You must not threaten, intimidate or pressure a home owner into agreeing to a proposed increase in site rent. You also must not try and prevent a home owner from making an application to QCAT seeking a review of the site rent.
Increases as agreed to in a site agreement
If you wish to increase the rent as stated in the site agreement, you must notify the home owner in writing at least 28 days before the increase is due.
The notice must state:
- the increased rent amount
- the date the home owner must pay the increase
- how you calculated the increase
- the procedure for home owners to follow if they think the increase is too much, including how to apply to QCAT for an order.
Increases outside the terms of a site agreement
If you wish to increase the rent outside of the site agreement terms, you must notify the home owner in writing at least 2 months before the proposed increase date.
The notice must state:
- the proposed increase amount
- the proposed date the homeowner is to start paying the increase
- the reason for the increase
- that the home owner must respond in writing within 28 days of receiving the notice indicating whether they agree or disagree with the proposed increase.

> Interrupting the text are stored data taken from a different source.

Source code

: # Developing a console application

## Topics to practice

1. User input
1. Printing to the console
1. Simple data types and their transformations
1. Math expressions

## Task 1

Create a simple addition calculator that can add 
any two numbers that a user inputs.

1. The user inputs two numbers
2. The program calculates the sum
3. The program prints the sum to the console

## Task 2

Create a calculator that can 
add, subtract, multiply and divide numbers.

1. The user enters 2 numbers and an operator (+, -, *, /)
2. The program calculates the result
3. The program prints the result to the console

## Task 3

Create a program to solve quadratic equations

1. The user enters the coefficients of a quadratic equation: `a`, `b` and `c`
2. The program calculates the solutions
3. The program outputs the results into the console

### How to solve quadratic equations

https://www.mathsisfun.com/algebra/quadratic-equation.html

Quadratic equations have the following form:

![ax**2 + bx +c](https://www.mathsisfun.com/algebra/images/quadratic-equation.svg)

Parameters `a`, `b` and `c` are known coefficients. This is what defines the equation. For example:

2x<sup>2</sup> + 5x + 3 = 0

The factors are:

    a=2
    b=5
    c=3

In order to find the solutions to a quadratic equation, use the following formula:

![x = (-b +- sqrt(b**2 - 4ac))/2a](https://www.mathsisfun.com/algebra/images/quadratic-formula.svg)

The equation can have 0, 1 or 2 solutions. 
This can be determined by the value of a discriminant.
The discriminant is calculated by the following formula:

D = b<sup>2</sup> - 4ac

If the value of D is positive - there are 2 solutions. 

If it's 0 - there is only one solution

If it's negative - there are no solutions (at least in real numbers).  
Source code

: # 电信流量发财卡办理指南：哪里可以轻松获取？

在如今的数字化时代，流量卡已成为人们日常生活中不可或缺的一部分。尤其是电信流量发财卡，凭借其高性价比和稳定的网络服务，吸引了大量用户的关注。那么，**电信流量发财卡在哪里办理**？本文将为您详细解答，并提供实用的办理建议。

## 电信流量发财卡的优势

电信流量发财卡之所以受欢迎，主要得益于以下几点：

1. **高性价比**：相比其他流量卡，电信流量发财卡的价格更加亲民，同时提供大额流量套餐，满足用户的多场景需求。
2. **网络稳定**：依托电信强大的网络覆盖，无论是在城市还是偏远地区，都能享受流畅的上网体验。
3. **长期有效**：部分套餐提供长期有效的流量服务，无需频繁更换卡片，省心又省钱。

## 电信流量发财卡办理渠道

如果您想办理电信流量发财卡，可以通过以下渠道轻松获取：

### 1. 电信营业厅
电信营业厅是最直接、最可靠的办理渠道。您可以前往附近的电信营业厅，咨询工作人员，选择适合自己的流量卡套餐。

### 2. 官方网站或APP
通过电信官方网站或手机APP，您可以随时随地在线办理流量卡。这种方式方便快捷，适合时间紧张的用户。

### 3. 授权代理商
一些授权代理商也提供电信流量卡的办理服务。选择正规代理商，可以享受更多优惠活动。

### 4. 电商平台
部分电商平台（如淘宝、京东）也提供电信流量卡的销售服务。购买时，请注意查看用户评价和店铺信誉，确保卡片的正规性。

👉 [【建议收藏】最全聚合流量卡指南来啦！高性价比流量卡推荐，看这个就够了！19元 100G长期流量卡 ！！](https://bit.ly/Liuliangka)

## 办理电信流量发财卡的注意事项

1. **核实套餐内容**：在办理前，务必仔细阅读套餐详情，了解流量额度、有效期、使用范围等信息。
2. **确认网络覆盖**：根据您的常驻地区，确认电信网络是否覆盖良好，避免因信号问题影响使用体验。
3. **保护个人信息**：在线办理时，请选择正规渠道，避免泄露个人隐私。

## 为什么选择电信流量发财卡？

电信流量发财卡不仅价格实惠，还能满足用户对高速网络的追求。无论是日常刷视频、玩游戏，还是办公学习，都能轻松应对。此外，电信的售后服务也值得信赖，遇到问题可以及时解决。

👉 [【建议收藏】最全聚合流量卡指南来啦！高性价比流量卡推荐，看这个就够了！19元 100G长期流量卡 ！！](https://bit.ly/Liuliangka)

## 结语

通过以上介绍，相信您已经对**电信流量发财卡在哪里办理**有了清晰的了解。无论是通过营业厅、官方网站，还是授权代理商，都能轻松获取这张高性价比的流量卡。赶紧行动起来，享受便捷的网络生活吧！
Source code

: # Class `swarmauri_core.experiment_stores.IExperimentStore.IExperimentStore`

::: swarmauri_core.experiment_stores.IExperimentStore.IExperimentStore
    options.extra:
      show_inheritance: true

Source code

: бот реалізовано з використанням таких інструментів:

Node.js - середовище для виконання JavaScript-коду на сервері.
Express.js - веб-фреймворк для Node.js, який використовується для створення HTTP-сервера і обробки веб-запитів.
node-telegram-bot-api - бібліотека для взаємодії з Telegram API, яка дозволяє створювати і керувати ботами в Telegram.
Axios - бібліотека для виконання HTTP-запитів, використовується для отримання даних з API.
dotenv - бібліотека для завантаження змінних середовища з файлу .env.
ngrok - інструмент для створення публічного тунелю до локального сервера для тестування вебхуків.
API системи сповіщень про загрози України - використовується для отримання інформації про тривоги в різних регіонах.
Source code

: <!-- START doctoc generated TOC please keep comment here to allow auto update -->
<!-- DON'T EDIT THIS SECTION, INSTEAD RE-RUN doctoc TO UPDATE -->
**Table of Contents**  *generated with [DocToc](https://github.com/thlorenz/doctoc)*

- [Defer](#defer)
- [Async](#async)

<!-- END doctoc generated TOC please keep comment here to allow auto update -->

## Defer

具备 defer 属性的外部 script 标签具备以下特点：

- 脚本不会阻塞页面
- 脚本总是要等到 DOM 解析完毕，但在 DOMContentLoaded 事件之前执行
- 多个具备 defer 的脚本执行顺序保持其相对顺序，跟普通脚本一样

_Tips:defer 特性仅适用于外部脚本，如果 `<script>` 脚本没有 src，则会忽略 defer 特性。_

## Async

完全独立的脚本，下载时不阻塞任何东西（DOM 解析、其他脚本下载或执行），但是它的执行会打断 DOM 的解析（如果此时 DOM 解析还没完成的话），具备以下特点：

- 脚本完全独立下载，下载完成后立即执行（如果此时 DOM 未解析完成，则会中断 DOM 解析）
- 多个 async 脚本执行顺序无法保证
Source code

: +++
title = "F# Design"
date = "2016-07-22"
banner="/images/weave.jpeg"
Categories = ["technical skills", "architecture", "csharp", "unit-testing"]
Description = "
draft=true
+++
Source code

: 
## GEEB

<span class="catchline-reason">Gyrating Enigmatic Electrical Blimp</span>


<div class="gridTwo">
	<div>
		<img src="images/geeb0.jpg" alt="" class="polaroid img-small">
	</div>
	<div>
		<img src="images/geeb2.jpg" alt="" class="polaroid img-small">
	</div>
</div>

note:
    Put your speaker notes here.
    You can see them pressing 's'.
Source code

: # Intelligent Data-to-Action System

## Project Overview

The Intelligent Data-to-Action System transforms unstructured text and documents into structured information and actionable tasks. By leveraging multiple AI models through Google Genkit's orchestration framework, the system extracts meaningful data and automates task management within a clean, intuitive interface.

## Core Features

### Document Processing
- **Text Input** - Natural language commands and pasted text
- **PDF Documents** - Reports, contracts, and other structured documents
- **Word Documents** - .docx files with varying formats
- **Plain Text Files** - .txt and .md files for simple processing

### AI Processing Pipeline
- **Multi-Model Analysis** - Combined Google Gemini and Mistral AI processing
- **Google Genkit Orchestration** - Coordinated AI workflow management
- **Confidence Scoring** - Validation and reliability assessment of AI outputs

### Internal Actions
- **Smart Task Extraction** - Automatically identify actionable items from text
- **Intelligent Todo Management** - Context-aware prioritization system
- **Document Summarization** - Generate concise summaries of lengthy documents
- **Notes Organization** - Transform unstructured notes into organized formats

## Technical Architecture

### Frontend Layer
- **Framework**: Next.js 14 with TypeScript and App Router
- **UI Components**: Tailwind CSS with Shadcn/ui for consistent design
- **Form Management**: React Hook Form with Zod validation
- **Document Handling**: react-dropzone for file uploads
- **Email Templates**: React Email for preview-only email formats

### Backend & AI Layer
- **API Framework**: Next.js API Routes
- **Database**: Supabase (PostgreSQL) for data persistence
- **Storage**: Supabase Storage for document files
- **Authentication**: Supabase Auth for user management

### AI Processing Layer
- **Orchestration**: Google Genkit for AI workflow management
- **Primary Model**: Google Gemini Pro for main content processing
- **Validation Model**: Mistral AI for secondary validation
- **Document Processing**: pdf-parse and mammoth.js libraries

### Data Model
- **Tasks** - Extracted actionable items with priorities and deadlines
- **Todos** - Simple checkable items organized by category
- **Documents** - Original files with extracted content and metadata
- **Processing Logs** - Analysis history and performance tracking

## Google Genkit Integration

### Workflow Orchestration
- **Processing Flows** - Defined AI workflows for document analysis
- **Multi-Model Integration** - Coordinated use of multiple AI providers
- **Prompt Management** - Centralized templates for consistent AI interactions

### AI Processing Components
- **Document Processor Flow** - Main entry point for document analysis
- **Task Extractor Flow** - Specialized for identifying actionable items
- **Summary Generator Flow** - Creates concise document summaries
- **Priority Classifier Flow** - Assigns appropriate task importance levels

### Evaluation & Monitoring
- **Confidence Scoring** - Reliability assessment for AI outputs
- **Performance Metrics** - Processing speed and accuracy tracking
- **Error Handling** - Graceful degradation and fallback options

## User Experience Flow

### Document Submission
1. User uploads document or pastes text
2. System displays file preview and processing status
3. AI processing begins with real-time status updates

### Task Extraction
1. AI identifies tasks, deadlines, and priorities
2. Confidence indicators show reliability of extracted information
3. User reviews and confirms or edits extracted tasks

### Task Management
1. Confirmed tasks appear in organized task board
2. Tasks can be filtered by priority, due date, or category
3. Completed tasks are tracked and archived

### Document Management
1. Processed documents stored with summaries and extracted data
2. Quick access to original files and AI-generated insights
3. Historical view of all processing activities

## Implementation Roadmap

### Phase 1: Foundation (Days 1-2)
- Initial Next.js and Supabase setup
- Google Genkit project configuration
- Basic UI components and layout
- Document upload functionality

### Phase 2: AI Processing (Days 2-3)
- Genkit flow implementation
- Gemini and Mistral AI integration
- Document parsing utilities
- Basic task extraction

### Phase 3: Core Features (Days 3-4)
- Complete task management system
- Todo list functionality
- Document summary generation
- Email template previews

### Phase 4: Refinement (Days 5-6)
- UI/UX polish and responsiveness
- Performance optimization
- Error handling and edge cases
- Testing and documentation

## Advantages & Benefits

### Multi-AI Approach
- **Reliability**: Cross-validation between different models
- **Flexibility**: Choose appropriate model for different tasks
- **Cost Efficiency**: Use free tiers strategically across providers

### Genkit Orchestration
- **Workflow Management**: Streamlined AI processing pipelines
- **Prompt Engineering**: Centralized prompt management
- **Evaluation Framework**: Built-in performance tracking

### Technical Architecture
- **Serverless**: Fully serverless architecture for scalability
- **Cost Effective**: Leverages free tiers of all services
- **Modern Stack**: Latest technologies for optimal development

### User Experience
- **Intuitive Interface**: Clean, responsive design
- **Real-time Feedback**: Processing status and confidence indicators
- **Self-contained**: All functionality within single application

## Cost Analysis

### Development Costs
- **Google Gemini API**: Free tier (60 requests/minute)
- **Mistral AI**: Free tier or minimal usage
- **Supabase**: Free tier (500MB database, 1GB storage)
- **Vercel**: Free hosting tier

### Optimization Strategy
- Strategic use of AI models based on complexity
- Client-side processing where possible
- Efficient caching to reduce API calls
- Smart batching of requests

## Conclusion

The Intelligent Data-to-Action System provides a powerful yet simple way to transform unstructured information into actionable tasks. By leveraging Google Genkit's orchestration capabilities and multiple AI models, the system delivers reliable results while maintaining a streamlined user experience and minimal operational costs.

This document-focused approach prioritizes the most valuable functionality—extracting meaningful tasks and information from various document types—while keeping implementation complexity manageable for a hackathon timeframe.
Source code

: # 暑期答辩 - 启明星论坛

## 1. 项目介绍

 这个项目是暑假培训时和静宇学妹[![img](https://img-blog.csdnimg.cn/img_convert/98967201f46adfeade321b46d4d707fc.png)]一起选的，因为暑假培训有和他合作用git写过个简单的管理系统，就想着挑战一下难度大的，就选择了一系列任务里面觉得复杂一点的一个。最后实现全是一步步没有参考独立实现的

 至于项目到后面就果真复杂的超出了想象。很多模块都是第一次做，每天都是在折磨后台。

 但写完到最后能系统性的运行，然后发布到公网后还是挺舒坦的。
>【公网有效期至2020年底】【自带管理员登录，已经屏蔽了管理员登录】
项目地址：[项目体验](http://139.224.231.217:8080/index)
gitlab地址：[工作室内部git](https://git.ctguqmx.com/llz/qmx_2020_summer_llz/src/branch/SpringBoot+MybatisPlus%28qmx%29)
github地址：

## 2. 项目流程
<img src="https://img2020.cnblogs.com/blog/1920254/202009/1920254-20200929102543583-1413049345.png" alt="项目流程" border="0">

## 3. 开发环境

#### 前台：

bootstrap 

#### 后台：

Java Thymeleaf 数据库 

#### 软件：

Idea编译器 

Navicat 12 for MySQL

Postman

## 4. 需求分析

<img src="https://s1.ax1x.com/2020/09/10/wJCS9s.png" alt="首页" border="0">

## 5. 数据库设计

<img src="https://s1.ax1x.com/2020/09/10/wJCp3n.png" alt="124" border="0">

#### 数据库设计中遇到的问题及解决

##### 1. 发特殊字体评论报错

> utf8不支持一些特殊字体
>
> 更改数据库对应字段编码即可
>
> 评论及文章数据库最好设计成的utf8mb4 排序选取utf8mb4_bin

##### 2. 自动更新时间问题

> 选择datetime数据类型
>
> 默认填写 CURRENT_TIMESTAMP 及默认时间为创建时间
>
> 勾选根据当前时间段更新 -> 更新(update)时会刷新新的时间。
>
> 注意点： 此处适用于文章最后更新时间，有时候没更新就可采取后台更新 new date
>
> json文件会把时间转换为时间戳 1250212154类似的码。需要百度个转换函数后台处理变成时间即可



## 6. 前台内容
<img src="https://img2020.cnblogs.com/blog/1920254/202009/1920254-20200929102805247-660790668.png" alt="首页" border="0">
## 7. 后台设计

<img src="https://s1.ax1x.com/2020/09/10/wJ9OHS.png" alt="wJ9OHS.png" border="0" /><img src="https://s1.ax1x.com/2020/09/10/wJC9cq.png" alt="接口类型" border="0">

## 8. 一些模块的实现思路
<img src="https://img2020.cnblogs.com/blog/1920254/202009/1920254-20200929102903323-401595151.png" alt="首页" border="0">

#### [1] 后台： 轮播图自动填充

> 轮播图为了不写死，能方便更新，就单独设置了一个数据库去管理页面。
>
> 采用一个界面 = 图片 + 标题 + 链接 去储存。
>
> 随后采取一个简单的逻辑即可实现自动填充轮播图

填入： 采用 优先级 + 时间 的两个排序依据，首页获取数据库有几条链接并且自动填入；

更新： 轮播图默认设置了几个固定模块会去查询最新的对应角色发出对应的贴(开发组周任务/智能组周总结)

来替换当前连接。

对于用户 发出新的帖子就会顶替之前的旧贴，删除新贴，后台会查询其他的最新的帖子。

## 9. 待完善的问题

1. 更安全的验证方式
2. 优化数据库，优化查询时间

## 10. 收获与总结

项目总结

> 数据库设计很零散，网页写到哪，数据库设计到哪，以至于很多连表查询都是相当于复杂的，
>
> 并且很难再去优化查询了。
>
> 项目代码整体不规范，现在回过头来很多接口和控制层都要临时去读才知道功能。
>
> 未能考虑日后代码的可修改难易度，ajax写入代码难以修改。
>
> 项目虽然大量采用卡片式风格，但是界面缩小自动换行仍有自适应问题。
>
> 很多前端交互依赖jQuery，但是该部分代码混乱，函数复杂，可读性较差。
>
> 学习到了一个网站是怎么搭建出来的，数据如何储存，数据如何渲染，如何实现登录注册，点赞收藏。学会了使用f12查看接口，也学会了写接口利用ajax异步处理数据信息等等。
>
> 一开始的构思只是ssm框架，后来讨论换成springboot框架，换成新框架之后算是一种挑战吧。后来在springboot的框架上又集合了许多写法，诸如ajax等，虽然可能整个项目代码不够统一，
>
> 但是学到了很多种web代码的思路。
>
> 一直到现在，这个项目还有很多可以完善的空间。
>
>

Within 28 days of receiving a notice of a rent increase, the home owner must give you a written response stating if they agree or disagree to the proposed increase.
If they do not agree to the proposed increase, you can apply to QCAT for an order related to the proposed increase.
QCAT may reduce, set aside or confirm the proposed increase, or make other orders.
Decreasing site rent
The home owner can apply to QCAT seeking a reduction in their rent when:
- the quality of your residential park's common areas and shared (communal) facilities have decreased substantially
- you remove a shared (communal) facility or service that you provided when the site agreement started
- a shared (communal) facility or service as described in advertising, or in another document made available to the home owner before they entered the site agreement, has not been provided in the residential park.
You may reduce a home owner's rent if:
- a utility charge included in the rent becomes separately metered and the home owner has to pay separately for the use of the utility
- a utility stops being available to the home owner through no fault of their own.
In most cases, utilities in residential parks are not included in the site rent. These are generally paid for separately by the home owner to the park owner.
You cannot charge more for the supply of a utility to residents than the actual cost charged to you by your supply authority.
In the case of electricity supply, only the actual cost of the electricity can be passed on to the home owner and no extra fees or charges can be added to their electricity bill. Park owners who charge in excess of the cost of a home owner's supplied electricity may be in breach of the Manufactured Homes (Residential Parks) Act 2003 and penalties may apply.
You can include a component cost in the site rent to cover the cost of providing electricity and maintaining the electricity network or other infrastructure charges. This should be explained in the site agreement.